Due to dynamic log cleanup and slave being almost 30 min behind the master, master log, master binlogs, and slave-relay logs prior to the one where SQL thread stopped were not available for investigation. The current slave-relay binlog showed that the master server bin-logged 23 inserts with different offset values from 1177 to 5595, each time with increasing INSERT_ID value. 
At the 23rd step offset value was 2128. 
At the 24th step it logged insert with offset value 836, but *without* INSERT_ID value in the binlog, which suggests that no rows were inserted. 
At the 25th step it logged insert with offset value 1786 and with INSERT_ID = 24, and that was the one which caused the replication failure.

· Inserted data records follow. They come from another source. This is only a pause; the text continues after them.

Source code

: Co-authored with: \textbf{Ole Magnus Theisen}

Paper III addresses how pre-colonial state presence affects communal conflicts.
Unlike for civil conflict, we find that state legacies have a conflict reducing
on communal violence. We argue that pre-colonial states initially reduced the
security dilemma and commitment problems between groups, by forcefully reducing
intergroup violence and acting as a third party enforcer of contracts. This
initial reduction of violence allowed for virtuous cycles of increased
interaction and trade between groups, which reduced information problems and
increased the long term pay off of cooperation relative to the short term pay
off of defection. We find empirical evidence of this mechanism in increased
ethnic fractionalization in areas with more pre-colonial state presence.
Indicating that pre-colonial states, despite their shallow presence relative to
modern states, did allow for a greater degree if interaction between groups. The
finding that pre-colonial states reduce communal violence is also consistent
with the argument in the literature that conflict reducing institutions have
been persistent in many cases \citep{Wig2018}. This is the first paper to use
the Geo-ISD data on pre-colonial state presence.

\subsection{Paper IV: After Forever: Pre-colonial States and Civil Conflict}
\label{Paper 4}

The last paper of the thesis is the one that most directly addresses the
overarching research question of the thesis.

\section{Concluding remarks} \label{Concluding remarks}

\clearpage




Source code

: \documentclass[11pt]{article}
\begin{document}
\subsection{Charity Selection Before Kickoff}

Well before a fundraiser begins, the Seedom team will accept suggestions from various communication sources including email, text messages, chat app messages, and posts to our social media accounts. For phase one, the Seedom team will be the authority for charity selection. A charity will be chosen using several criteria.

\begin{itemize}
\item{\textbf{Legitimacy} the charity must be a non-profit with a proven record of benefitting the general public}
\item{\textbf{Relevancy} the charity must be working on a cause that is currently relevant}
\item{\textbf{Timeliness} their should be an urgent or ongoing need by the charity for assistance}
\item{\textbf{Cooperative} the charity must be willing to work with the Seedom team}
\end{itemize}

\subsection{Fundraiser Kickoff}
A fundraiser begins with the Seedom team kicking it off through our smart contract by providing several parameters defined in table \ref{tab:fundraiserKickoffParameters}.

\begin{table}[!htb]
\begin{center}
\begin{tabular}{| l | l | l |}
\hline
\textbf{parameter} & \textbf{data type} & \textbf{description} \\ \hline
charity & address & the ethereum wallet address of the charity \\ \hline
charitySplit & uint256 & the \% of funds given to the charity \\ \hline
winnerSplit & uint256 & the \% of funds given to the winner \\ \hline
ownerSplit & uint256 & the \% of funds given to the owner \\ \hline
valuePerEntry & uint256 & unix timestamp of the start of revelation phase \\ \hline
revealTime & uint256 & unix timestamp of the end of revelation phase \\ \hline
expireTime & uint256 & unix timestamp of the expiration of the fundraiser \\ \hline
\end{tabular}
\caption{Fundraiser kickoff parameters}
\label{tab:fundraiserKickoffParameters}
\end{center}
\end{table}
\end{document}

All loop steps were performed in less than 1 second.

Since the 25th insert was successful on the master, it must mean that the previous insert really did not happen (as opposed to that it was bin-logged wrongly with missing INSERT_ID). The only reason I can think of is that between 23rd and 24th step some other connection(s) removed at least ~1300 records from tb1, and removed even more between count(*) and insert at the 24th step, and inserted almost 1000 at the very next moment (between steps 24 and 25). All this is theoretically possible in the stress test work flow, although the probability is very low. 

However, the massive delete(s) between steps 23 and 24 apparently did not make it into the slave-relay log: neither could they be found in the log available for investigation, nor the slave server performed the delete(s) since, unlike the master, it successfully inserted a row on the step 24 which caused the failure on step 25.

So, the reason of the problem might be one of the following:
- DELETEs from tb1 was not bin-logged, which caused difference in the table contents;
- sub-select with OFFSET worked wrongly at step 24 on the master and did not return the record while it should have;
- INSERT at step 24 was bin-logged incorrectly (e.g. there was an error on the master during the statement, but it was still bin-logged with error-code=0);
- DELETEs were lost somewhere between master binlog and slave relay log.

How to repeat:
This happened only once, could not reproduce it so far

It has never been observed again, although the tests are run on daily basis on several trees and platforms. I assume it was either the same problem as in bug#49186 (which, although set to 'Can't repeat' status, was in fact fixed), or a similar one. However, since this bug has never had a reproducible test case, closing as 'Can't repeat'.